Multi tenancy in Spring MVC

One of our clients aimed to replace old, often DOS based, point of sale systems with a cloud based, SaaS modeled solution. At Bright Inventions we have developed all required components including AWS based back-end processing requests originating from multiple clients. Each business that uses the SaaS point of sale can be considered a tenant in a multi-tenant environment. There many aspects involved when developing multi-tenant application with data isolation and partitioning being the most discussed topic. However, today I would like to focus on computational and resource isolation aspect.

Controlled resource usage

In the discussed case each tenant would have multiple iOS based API clients. The exact number varies from 1 to couple of dozens. Each iOS application would be open constantly throughout a sales day and execute frequent requests against the back-end API. In the iOS application there was a code that polls the server for data changes in frequent and regular intervals. Unfortunately a bug slipped through a code review and caused the app to ask the server for changes around 50 times per second instead of once in half of a minute. The bug caused an explosion of API requests issued by a single API client with a throughput 10 to 100 times bigger than expected. To make things worse the rate at which the bug increased polling frequency exceeded back-end the scaling out policy. Soon all request processing threads were busy processing requests issued by only a small percentile of API clients.

In a multi-tenant application one needs to take special care to prevent tenant "A" from affecting, even indirectly, tenant "B" operations. We have failed that requirement on the CPU/thread pool level and that caused the support lines to be hot.

Looking for software development experts?

hire us

Reverse proxy request rate limit

The first solution that comes to mind is to apply a per API client request rate limiting. In fact this solution is so common that it is available as a configuration opt-in in many servers. For instance in NGINX you could do:

limit_req_zone $binary_remote_addr zone=mylimit:10m rate=10r/s;

server {
    location /login/ {
        limit_req zone=mylimit burst=20;

        proxy_pass http://my_upstream;
    }
}

The above would only allow up to 10 request per second from the same IP address. Any request that comes in at higher rate would be queued up to specified capacity (burst=20). Any request above the limit would get rejected with 503 status code.

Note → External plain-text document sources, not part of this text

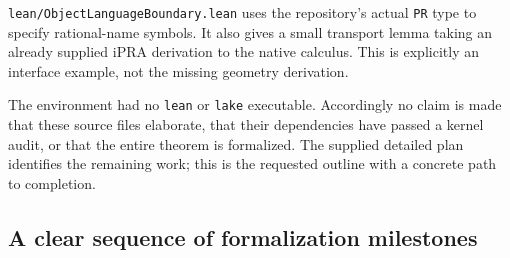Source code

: \texttt{lean/ObjectLanguageBoundary.lean} uses the repository's actual
\texttt{PR} type to specify rational-name symbols. It also gives a small
transport lemma taking an already supplied iPRA derivation to the
native calculus. This is explicitly an interface example, not the
missing geometry derivation.

The environment had no \texttt{lean} or \texttt{lake} executable.
Accordingly no claim is made that these source files elaborate, that
their dependencies have passed a kernel audit, or that the entire
theorem is formalized. The supplied detailed plan identifies the
remaining work; this is the requested outline with a concrete path to
completion.

\subsection{A clear sequence of formalization milestones}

The nginx approach is battle tested and fairly easy to apply. Instead of using IP address it would be better to group requests by a tenant identifier. However, it may not be easy to determine exactly which tenant is making the request unless the information is easily available in the request headers. For that matter it is good to consider sending the API client identification using a custom HTTP header. For instance if the API client provides X-Tenant-Id: tenant.1 you can use it as limit_req_zone $http_x_tenant_id zone=mylimit:10m rate=10r/s;. When using JWT, you often can determine who is making the request by parsing the Authorization header value.

Spring MVC request rate limit

It is often not feasible to apply the request rate limit at the reverse proxy level. In such scenario we can apply the limit inside Spring MVC application. For start one can try suing Servlet Filter. There are several solutions available including a DoSFilter that is part of Jetty project.

Using a ready-made Servlet Filter is often sufficient especially when the available customization options suit our needs. In case of our client however, we wanted the limits to depend on the size of the client. In other words the more service you buy, the more resources are available to you. Moreover, I wanted to have a have fine-grained control at a controller action level. To my surprise such behavior was not easy to accomplish using AsyncHandlerInterceptor. Fortunately I did find a way to achieve a desired result using a mix of extensibility points and hacks.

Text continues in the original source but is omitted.